Data to use: Begin

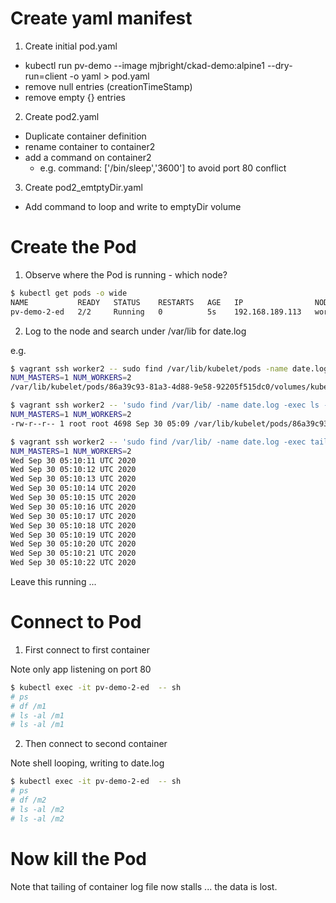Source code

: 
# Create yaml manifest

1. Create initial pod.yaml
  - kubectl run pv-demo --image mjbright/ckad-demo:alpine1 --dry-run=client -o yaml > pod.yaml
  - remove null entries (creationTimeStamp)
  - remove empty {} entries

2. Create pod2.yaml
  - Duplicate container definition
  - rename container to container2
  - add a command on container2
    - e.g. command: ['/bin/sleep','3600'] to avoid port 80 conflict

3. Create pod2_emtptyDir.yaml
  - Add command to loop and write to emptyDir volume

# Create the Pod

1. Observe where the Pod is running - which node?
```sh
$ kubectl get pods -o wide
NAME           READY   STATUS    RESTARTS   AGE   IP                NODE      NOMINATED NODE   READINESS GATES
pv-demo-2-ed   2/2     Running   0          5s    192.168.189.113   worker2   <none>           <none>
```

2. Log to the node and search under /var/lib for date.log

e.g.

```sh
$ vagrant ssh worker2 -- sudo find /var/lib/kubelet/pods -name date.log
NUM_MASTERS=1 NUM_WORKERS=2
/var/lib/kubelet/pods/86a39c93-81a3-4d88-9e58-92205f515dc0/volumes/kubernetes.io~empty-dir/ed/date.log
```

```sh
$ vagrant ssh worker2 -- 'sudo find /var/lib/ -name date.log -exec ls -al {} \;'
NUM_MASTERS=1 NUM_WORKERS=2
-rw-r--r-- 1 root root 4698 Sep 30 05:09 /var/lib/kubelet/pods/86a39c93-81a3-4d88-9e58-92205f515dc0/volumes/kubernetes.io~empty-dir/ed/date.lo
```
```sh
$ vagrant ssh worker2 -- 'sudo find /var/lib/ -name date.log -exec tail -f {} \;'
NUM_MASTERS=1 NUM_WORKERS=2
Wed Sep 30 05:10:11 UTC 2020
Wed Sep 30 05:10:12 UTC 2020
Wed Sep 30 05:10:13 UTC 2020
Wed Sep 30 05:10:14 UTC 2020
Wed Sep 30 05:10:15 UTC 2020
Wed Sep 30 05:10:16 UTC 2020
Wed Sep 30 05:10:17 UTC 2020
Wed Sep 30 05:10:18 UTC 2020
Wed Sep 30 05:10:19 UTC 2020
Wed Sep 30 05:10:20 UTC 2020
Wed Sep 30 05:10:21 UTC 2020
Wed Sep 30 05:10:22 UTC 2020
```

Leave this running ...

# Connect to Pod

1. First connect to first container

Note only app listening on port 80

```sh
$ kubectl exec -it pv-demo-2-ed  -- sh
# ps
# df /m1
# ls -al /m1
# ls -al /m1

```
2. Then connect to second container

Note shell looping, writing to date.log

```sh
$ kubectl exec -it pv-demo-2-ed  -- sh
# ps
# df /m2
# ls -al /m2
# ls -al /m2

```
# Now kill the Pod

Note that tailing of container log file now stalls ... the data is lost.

Data to use: End
Data to use: Begin

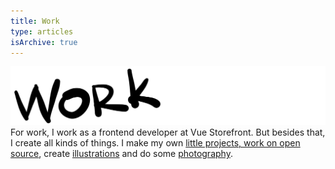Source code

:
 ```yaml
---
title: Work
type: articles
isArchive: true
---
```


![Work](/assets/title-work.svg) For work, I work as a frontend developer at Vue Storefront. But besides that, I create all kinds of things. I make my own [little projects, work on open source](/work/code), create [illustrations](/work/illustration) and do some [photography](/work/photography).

Data to use: End

• _Task statement_
Using the entries above, give back exactly the line containing "2. Then connect to second container", the line containing "Note that tailing", and every line between them, and nothing else.

• _Answer space_
2. Then connect to second container

Note shell looping, writing to date.log

```sh
$ kubectl exec -it pv-demo-2-ed  -- sh
# ps
# df /m2
# ls -al /m2
# ls -al /m2

```
# Now kill the Pod

Note that tailing of container log file now stalls ... the data is lost.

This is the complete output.